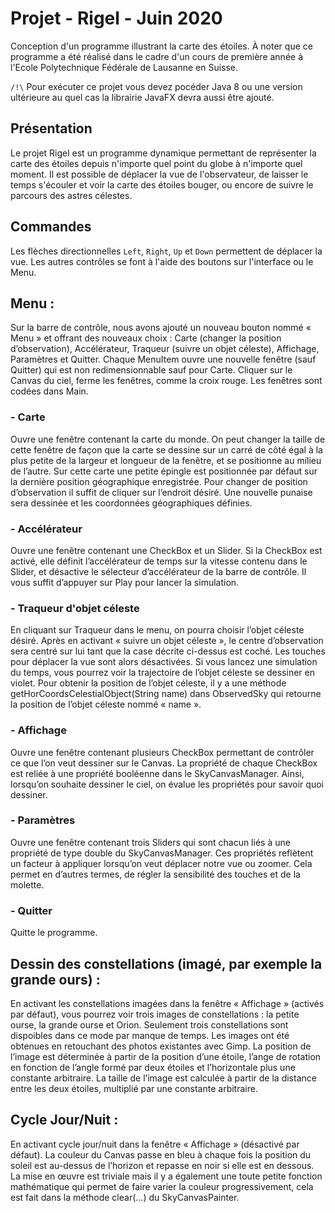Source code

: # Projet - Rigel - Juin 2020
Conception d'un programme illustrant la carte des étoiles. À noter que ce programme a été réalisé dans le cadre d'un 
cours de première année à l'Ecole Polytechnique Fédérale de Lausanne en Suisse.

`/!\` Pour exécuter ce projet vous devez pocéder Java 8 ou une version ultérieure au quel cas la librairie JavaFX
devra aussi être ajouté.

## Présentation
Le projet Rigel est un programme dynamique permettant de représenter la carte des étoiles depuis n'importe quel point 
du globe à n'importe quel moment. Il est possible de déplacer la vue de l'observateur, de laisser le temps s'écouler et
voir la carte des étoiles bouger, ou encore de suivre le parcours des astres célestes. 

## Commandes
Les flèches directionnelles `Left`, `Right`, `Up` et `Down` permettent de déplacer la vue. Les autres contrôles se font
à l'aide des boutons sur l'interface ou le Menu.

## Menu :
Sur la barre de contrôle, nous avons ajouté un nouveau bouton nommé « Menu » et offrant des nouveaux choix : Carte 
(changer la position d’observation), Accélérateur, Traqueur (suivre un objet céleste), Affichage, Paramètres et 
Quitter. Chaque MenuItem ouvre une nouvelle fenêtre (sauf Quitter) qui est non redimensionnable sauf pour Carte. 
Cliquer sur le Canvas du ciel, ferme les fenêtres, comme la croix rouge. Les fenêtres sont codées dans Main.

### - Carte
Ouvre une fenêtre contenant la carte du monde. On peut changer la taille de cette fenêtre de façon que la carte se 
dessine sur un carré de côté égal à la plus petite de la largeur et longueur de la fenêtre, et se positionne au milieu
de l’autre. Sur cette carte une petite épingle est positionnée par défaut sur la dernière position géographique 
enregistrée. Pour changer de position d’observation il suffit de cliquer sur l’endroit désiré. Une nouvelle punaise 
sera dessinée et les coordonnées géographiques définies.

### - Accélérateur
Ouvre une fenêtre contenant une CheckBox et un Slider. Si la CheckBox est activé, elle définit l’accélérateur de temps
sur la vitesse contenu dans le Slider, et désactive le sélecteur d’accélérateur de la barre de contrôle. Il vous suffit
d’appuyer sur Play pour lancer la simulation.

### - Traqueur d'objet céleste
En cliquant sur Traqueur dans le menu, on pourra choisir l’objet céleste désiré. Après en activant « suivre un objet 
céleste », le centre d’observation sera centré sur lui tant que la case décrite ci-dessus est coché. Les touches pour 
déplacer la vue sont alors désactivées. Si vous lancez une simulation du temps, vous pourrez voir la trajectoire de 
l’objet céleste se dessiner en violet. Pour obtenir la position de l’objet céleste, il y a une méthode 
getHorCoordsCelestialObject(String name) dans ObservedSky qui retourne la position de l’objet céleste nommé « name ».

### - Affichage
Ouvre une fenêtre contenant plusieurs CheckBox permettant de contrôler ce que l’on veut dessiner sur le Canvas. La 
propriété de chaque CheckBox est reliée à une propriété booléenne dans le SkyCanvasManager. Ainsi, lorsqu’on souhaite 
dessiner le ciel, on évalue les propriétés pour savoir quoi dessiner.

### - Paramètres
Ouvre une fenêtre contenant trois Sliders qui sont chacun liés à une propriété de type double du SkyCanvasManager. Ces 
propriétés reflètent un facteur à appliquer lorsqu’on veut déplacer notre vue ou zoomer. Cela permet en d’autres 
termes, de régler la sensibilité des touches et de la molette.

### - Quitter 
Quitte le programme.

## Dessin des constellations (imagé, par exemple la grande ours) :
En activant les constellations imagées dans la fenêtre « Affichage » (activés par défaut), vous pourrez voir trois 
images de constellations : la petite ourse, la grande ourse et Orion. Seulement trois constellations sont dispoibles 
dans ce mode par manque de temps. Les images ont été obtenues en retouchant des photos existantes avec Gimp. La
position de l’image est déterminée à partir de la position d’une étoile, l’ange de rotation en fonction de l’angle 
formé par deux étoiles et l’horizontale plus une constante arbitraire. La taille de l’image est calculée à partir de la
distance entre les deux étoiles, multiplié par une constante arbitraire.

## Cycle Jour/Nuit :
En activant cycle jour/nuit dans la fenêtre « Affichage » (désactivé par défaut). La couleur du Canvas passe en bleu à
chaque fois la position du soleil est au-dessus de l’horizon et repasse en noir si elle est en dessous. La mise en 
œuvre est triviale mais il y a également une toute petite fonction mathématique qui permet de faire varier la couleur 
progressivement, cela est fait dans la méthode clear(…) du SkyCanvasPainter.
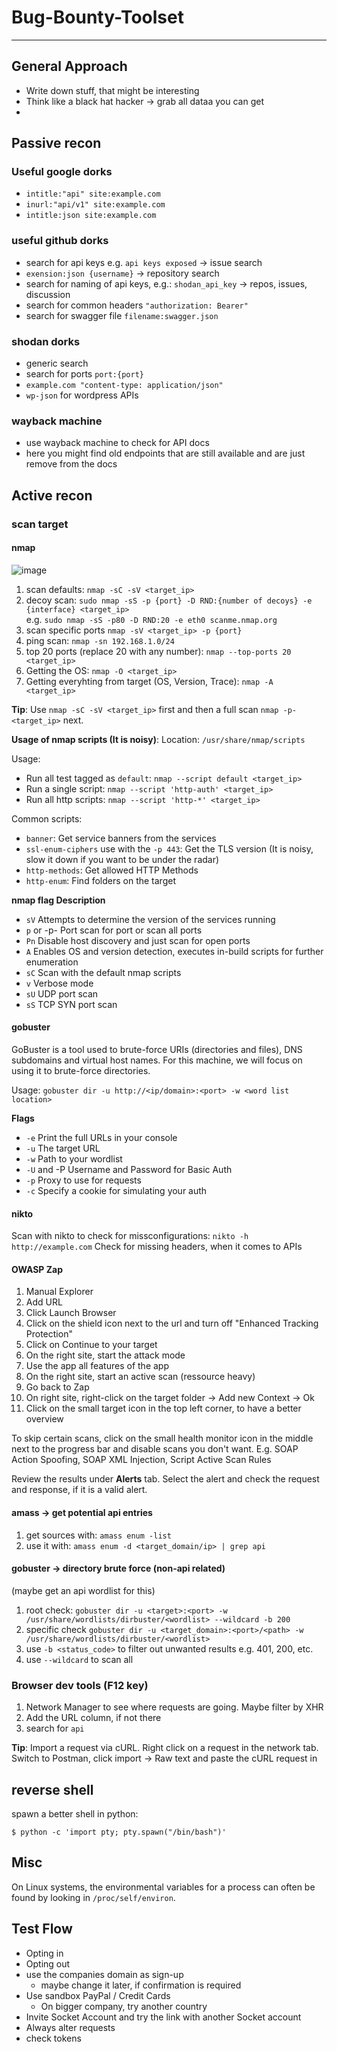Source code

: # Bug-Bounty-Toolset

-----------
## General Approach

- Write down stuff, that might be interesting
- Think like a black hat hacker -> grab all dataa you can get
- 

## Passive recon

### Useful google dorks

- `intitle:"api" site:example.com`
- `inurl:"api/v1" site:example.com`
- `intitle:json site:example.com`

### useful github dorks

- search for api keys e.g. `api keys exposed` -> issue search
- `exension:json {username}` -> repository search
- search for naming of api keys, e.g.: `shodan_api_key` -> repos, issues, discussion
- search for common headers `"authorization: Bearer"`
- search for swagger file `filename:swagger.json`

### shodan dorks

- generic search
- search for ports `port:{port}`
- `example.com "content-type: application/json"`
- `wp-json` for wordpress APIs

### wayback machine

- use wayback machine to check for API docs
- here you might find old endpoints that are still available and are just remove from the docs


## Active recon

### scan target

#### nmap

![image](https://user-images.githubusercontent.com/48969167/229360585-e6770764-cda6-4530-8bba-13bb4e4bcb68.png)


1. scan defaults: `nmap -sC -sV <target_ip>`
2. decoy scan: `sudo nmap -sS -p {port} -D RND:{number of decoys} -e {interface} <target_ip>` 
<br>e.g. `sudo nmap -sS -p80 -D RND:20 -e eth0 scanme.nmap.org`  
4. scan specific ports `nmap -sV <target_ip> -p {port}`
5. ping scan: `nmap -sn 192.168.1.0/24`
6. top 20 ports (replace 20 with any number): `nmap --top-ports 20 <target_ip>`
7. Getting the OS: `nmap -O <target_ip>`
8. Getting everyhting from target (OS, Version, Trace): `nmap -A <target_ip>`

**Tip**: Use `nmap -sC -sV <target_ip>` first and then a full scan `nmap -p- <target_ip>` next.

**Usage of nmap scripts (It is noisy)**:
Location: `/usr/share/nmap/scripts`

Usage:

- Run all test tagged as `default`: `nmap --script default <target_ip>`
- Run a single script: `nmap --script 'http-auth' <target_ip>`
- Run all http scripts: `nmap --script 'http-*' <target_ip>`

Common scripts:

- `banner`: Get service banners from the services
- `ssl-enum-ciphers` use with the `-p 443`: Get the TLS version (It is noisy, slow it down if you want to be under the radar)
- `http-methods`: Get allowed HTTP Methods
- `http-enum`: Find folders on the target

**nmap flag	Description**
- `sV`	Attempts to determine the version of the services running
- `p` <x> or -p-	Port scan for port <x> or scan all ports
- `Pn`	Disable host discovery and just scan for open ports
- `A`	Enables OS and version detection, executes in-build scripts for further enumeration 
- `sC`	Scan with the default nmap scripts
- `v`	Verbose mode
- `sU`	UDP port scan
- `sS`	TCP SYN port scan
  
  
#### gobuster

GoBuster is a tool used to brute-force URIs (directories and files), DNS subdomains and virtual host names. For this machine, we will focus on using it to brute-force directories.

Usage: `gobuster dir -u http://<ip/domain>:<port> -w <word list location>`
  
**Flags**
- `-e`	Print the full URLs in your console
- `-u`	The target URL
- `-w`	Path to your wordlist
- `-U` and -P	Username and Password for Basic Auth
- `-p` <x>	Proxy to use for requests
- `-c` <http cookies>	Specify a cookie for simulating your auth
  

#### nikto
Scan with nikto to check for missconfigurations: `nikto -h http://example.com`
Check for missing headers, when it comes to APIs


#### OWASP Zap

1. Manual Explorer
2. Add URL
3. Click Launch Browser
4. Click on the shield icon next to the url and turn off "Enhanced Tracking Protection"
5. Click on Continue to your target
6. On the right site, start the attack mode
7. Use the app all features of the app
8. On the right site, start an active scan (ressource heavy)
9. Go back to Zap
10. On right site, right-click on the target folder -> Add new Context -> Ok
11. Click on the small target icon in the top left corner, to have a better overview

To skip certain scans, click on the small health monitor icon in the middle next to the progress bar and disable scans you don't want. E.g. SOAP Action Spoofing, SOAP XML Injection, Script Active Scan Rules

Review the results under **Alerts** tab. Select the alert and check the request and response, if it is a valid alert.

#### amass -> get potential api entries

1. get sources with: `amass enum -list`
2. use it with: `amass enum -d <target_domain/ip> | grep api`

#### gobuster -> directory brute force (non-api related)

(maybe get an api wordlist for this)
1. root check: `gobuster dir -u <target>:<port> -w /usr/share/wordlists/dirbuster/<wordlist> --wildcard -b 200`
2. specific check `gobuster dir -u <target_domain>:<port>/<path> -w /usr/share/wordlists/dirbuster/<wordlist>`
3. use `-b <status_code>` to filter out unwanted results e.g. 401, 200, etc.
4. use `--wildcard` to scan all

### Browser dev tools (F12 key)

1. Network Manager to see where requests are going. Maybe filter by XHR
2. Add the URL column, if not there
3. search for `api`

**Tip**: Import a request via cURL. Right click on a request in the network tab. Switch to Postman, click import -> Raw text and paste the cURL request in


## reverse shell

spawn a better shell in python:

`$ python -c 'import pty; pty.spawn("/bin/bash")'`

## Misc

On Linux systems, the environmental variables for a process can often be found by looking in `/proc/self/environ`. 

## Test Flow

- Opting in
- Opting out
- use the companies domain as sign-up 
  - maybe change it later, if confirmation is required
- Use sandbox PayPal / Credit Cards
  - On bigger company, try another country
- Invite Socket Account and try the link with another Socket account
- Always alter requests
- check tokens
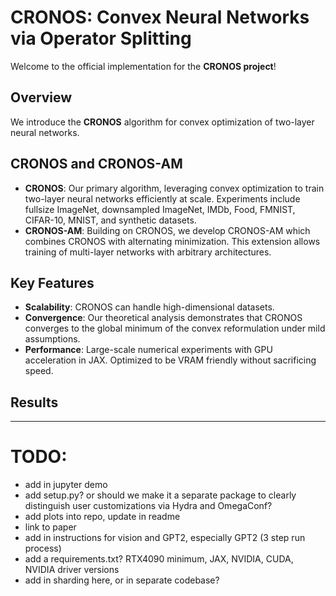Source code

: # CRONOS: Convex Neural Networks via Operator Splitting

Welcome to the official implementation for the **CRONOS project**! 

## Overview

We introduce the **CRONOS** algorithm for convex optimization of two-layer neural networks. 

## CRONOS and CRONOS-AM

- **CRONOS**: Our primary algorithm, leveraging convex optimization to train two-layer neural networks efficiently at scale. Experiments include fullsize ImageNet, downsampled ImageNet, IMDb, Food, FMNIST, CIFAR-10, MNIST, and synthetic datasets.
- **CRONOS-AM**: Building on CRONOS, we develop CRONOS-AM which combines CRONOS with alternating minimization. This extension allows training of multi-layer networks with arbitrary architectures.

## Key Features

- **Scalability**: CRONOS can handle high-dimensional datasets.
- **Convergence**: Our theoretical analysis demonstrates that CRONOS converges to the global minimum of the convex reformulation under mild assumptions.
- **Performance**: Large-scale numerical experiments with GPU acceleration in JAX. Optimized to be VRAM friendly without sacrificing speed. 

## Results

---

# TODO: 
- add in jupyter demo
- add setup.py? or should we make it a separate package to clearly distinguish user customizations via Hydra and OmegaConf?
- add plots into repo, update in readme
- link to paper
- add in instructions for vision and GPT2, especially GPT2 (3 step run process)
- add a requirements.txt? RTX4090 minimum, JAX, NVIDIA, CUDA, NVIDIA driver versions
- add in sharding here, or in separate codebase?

○ ○ ○ ○ ○ ○ ○

**WHAT YOU NEED TO DO**
Repeat the exact lines from the first line of the data through the line containing "Quitter. Chaque MenuItem". Nothing else, no pictures.

**RESULT OF THE TASK**
Source code

: # Projet - Rigel - Juin 2020
Conception d'un programme illustrant la carte des étoiles. À noter que ce programme a été réalisé dans le cadre d'un 
cours de première année à l'Ecole Polytechnique Fédérale de Lausanne en Suisse.

`/!\` Pour exécuter ce projet vous devez pocéder Java 8 ou une version ultérieure au quel cas la librairie JavaFX
devra aussi être ajouté.

## Présentation
Le projet Rigel est un programme dynamique permettant de représenter la carte des étoiles depuis n'importe quel point 
du globe à n'importe quel moment. Il est possible de déplacer la vue de l'observateur, de laisser le temps s'écouler et
voir la carte des étoiles bouger, ou encore de suivre le parcours des astres célestes. 

## Commandes
Les flèches directionnelles `Left`, `Right`, `Up` et `Down` permettent de déplacer la vue. Les autres contrôles se font
à l'aide des boutons sur l'interface ou le Menu.

## Menu :
Sur la barre de contrôle, nous avons ajouté un nouveau bouton nommé « Menu » et offrant des nouveaux choix : Carte 
(changer la position d’observation), Accélérateur, Traqueur (suivre un objet céleste), Affichage, Paramètres et 
Quitter. Chaque MenuItem ouvre une nouvelle fenêtre (sauf Quitter) qui est non redimensionnable sauf pour Carte. 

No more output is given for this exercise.